> What the task requires
Where the line with "- **Expected Objects" appears below, start writing out lines exactly, and finish with the line with "- **Cell Mapping**: $O(n)$", which is included; write out nothing else.

[Input data — start]

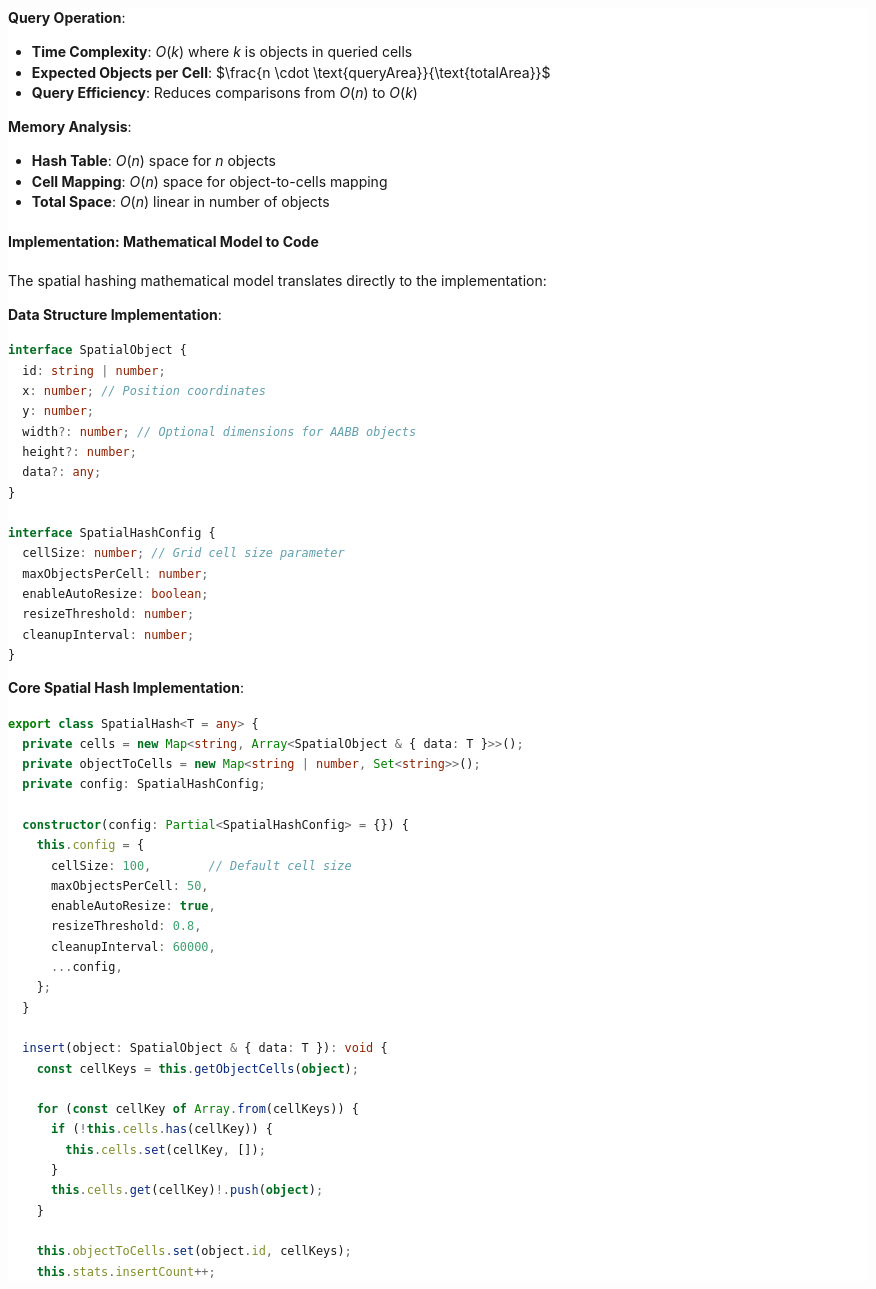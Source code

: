 **Query Operation**:

- **Time Complexity**: $O(k)$ where $k$ is objects in queried cells
- **Expected Objects per Cell**: $\frac{n \cdot \text{queryArea}}{\text{totalArea}}$
- **Query Efficiency**: Reduces comparisons from $O(n)$ to $O(k)$

**Memory Analysis**:

- **Hash Table**: $O(n)$ space for $n$ objects
- **Cell Mapping**: $O(n)$ space for object-to-cells mapping
- **Total Space**: $O(n)$ linear in number of objects

#### Implementation: Mathematical Model to Code

The spatial hashing mathematical model translates directly to the implementation:

**Data Structure Implementation**:

```typescript
interface SpatialObject {
  id: string | number;
  x: number; // Position coordinates
  y: number;
  width?: number; // Optional dimensions for AABB objects
  height?: number;
  data?: any;
}

interface SpatialHashConfig {
  cellSize: number; // Grid cell size parameter
  maxObjectsPerCell: number;
  enableAutoResize: boolean;
  resizeThreshold: number;
  cleanupInterval: number;
}
```

**Core Spatial Hash Implementation**:

```typescript
export class SpatialHash<T = any> {
  private cells = new Map<string, Array<SpatialObject & { data: T }>>();
  private objectToCells = new Map<string | number, Set<string>>();
  private config: SpatialHashConfig;

  constructor(config: Partial<SpatialHashConfig> = {}) {
    this.config = {
      cellSize: 100,        // Default cell size
      maxObjectsPerCell: 50,
      enableAutoResize: true,
      resizeThreshold: 0.8,
      cleanupInterval: 60000,
      ...config,
    };
  }

  insert(object: SpatialObject & { data: T }): void {
    const cellKeys = this.getObjectCells(object);

    for (const cellKey of Array.from(cellKeys)) {
      if (!this.cells.has(cellKey)) {
        this.cells.set(cellKey, []);
      }
      this.cells.get(cellKey)!.push(object);
    }

    this.objectToCells.set(object.id, cellKeys);
    this.stats.insertCount++;
```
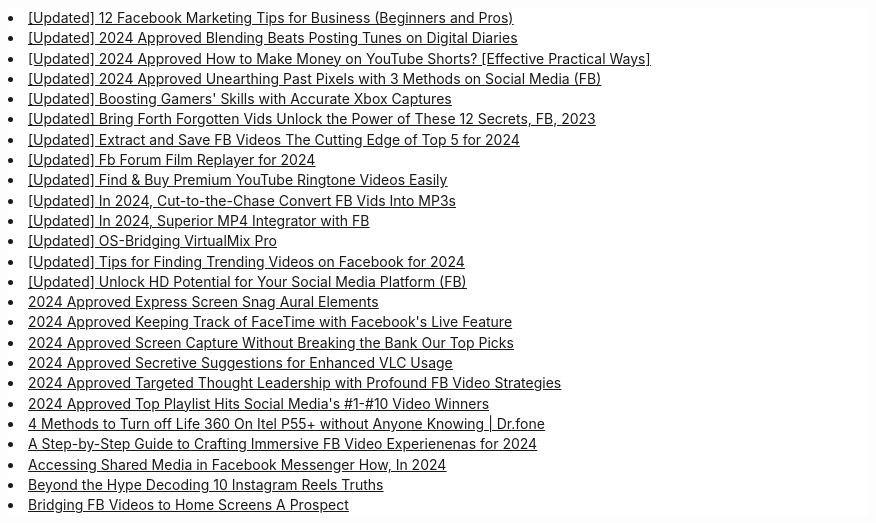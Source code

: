 <li><a href="https://facebook-video-files.techidaily.com/updated-12-facebook-marketing-tips-for-business-beginners-and-pros/"><u>[Updated] 12 Facebook Marketing Tips for Business (Beginners and Pros)</u></a></li>
<li><a href="https://facebook-video-content.techidaily.com/updated-2024-approved-blending-beats-posting-tunes-on-digital-diaries/"><u>[Updated] 2024 Approved  Blending Beats  Posting Tunes on Digital Diaries</u></a></li>
<li><a href="https://youtube-lab.techidaily.com/ed-2024-approved-how-to-make-money-on-youtube-shorts-effective-practical-ways/"><u>[Updated] 2024 Approved  How to Make Money on YouTube Shorts? [Effective Practical Ways]</u></a></li>
<li><a href="https://facebook-video-files.techidaily.com/updated-2024-approved-unearthing-past-pixels-with-3-methods-on-social-media-fb/"><u>[Updated] 2024 Approved  Unearthing Past Pixels with 3 Methods on Social Media (FB)</u></a></li>
<li><a href="https://screen-video-capture.techidaily.com/updated-boosting-gamers-skills-with-accurate-xbox-captures/"><u>[Updated] Boosting Gamers' Skills with Accurate Xbox Captures</u></a></li>
<li><a href="https://facebook-video-files.techidaily.com/updated-bring-forth-forgotten-vids-unlock-the-power-of-these-12-secrets-fb-2023/"><u>[Updated] Bring Forth Forgotten Vids  Unlock the Power of These 12 Secrets, FB, 2023</u></a></li>
<li><a href="https://facebook-video-files.techidaily.com/updated-extract-and-save-fb-videos-the-cutting-edge-of-top-5-for-2024/"><u>[Updated] Extract and Save FB Videos  The Cutting Edge of Top 5 for 2024</u></a></li>
<li><a href="https://facebook-video-files.techidaily.com/updated-fb-forum-film-replayer-for-2024/"><u>[Updated] Fb Forum Film Replayer for 2024</u></a></li>
<li><a href="https://some-knowledge.techidaily.com/updated-find-and-buy-premium-youtube-ringtone-videos-easily/"><u>[Updated] Find & Buy Premium YouTube Ringtone Videos Easily</u></a></li>
<li><a href="https://facebook-video-files.techidaily.com/updated-in-2024-cut-to-the-chase-convert-fb-vids-into-mp3s/"><u>[Updated] In 2024, Cut-to-the-Chase  Convert FB Vids Into MP3s</u></a></li>
<li><a href="https://facebook-video-files.techidaily.com/updated-in-2024-superior-mp4-integrator-with-fb/"><u>[Updated] In 2024, Superior MP4 Integrator with FB</u></a></li>
<li><a href="https://extra-guidance.techidaily.com/updated-os-bridging-virtualmix-pro/"><u>[Updated] OS-Bridging VirtualMix Pro</u></a></li>
<li><a href="https://facebook-video-files.techidaily.com/updated-tips-for-finding-trending-videos-on-facebook-for-2024/"><u>[Updated] Tips for Finding Trending Videos on Facebook for 2024</u></a></li>
<li><a href="https://facebook-video-files.techidaily.com/updated-unlock-hd-potential-for-your-social-media-platform-fb/"><u>[Updated] Unlock HD Potential for Your Social Media Platform (FB)</u></a></li>
<li><a href="https://remote-screen-capture.techidaily.com/2024-approved-express-screen-snag-aural-elements/"><u>2024 Approved  Express Screen Snag  Aural Elements</u></a></li>
<li><a href="https://facebook-video-files.techidaily.com/2024-approved-keeping-track-of-facetime-with-facebooks-live-feature/"><u>2024 Approved  Keeping Track of FaceTime with Facebook's Live Feature</u></a></li>
<li><a href="https://digital-screen-recording.techidaily.com/2024-approved-screen-capture-without-breaking-the-bank-our-top-picks/"><u>2024 Approved  Screen Capture Without Breaking the Bank  Our Top Picks</u></a></li>
<li><a href="https://extra-approaches.techidaily.com/2024-approved-secretive-suggestions-for-enhanced-vlc-usage/"><u>2024 Approved  Secretive Suggestions for Enhanced VLC Usage</u></a></li>
<li><a href="https://facebook-video-files.techidaily.com/2024-approved-targeted-thought-leadership-with-profound-fb-video-strategies/"><u>2024 Approved  Targeted Thought Leadership with Profound FB Video Strategies</u></a></li>
<li><a href="https://facebook-video-files.techidaily.com/2024-approved-top-playlist-hits-social-medias-1-10-video-winners/"><u>2024 Approved  Top Playlist Hits  Social Media's #1-#10 Video Winners</u></a></li>
<li><a href="https://location-fake.techidaily.com/4-methods-to-turn-off-life-360-on-itel-p55plus-without-anyone-knowing-drfone-by-drfone-virtual-android/"><u>4 Methods to Turn off Life 360 On Itel P55+ without Anyone Knowing | Dr.fone</u></a></li>
<li><a href="https://facebook-video-files.techidaily.com/a-step-by-step-guide-to-crafting-immersive-fb-video-experienenas-for-2024/"><u>A Step-by-Step Guide to Crafting Immersive FB Video Experienenas for 2024</u></a></li>
<li><a href="https://facebook-video-files.techidaily.com/accessing-shared-media-in-facebook-messenger-how-in-2024/"><u>Accessing Shared Media in Facebook Messenger  How, In 2024</u></a></li>
<li><a href="https://instagram-videos.techidaily.com/beyond-the-hype-decoding-10-instagram-reels-truths/"><u>Beyond the Hype  Decoding 10 Instagram Reels Truths</u></a></li>
<li><a href="https://facebook-video-files.techidaily.com/bridging-fb-videos-to-home-screens-a-prospect/"><u>Bridging FB Videos to Home Screens  A Prospect</u></a></li>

[Input data — finish]

> Exercise response
- **Expected Objects per Cell**: $\frac{n \cdot \text{queryArea}}{\text{totalArea}}$
- **Query Efficiency**: Reduces comparisons from $O(n)$ to $O(k)$

**Memory Analysis**:

- **Hash Table**: $O(n)$ space for $n$ objects
- **Cell Mapping**: $O(n)$ space for object-to-cells mapping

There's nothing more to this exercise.